-- TASK DIRECTIONS --
Omit every image, and transcribe the remaining entries exactly as given.
+---+
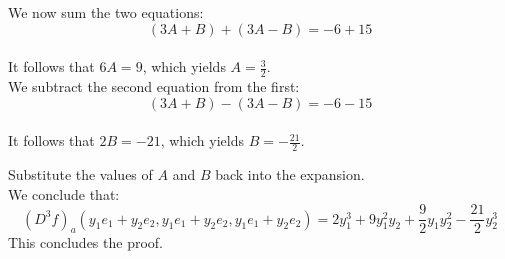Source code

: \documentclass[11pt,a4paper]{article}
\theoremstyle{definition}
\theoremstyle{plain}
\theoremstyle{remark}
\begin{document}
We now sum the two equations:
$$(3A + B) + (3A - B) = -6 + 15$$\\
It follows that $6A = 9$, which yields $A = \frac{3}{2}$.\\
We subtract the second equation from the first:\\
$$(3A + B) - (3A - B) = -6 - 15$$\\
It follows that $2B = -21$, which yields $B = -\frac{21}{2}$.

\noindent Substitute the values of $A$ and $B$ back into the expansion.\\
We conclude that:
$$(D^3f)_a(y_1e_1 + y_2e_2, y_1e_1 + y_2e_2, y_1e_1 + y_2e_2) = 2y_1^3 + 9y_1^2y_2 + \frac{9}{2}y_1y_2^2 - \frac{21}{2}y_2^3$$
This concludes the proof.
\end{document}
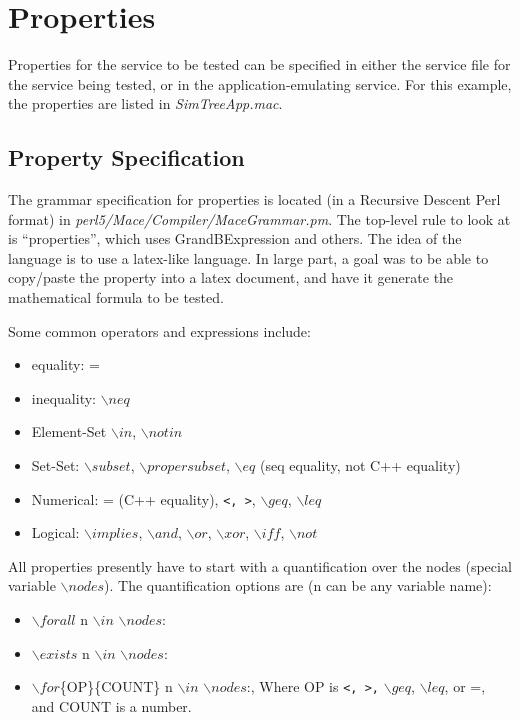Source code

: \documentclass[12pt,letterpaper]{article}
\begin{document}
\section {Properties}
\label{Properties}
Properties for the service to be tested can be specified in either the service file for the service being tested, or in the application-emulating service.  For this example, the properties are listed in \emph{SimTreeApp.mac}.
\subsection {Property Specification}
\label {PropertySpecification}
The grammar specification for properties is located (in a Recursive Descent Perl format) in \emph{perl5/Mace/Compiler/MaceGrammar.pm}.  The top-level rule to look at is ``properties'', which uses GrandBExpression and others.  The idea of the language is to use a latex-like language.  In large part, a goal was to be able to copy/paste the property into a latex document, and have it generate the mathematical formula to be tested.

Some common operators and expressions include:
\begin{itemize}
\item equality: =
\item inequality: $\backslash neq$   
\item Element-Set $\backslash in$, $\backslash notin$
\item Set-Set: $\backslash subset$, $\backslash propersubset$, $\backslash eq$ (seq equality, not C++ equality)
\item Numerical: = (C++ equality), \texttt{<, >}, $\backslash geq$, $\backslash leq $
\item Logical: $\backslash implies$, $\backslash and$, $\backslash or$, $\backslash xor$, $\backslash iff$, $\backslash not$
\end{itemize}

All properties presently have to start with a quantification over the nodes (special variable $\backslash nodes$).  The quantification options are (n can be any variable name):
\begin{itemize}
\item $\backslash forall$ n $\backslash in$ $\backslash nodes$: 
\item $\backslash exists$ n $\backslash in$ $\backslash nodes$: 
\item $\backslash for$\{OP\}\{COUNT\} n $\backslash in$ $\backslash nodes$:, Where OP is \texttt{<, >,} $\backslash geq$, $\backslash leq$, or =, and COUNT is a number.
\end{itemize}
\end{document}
+---+
-- RESULT OF THE TASK --
Source code

: \documentclass[11pt,a4paper]{article}
\theoremstyle{definition}
\theoremstyle{plain}
\theoremstyle{remark}
\begin{document}
We now sum the two equations:
$$(3A + B) + (3A - B) = -6 + 15$$\\
It follows that $6A = 9$, which yields $A = \frac{3}{2}$.\\
We subtract the second equation from the first:\\
$$(3A + B) - (3A - B) = -6 - 15$$\\
It follows that $2B = -21$, which yields $B = -\frac{21}{2}$.

\noindent Substitute the values of $A$ and $B$ back into the expansion.\\
We conclude that:
$$(D^3f)_a(y_1e_1 + y_2e_2, y_1e_1 + y_2e_2, y_1e_1 + y_2e_2) = 2y_1^3 + 9y_1^2y_2 + \frac{9}{2}y_1y_2^2 - \frac{21}{2}y_2^3$$
This concludes the proof.
\end{document}
Source code

: \documentclass[12pt,letterpaper]{article}
\begin{document}
\section {Properties}
\label{Properties}
Properties for the service to be tested can be specified in either the service file for the service being tested, or in the application-emulating service.  For this example, the properties are listed in \emph{SimTreeApp.mac}.
\subsection {Property Specification}
\label {PropertySpecification}
The grammar specification for properties is located (in a Recursive Descent Perl format) in \emph{perl5/Mace/Compiler/MaceGrammar.pm}.  The top-level rule to look at is ``properties'', which uses GrandBExpression and others.  The idea of the language is to use a latex-like language.  In large part, a goal was to be able to copy/paste the property into a latex document, and have it generate the mathematical formula to be tested.

Some common operators and expressions include:
\begin{itemize}
\item equality: =
\item inequality: $\backslash neq$   
\item Element-Set $\backslash in$, $\backslash notin$
\item Set-Set: $\backslash subset$, $\backslash propersubset$, $\backslash eq$ (seq equality, not C++ equality)
\item Numerical: = (C++ equality), \texttt{<, >}, $\backslash geq$, $\backslash leq $
\item Logical: $\backslash implies$, $\backslash and$, $\backslash or$, $\backslash xor$, $\backslash iff$, $\backslash not$
\end{itemize}

All properties presently have to start with a quantification over the nodes (special variable $\backslash nodes$).  The quantification options are (n can be any variable name):
\begin{itemize}
\item $\backslash forall$ n $\backslash in$ $\backslash nodes$: 
\item $\backslash exists$ n $\backslash in$ $\backslash nodes$: 
\item $\backslash for$\{OP\}\{COUNT\} n $\backslash in$ $\backslash nodes$:, Where OP is \texttt{<, >,} $\backslash geq$, $\backslash leq$, or =, and COUNT is a number.
\end{itemize}
\end{document}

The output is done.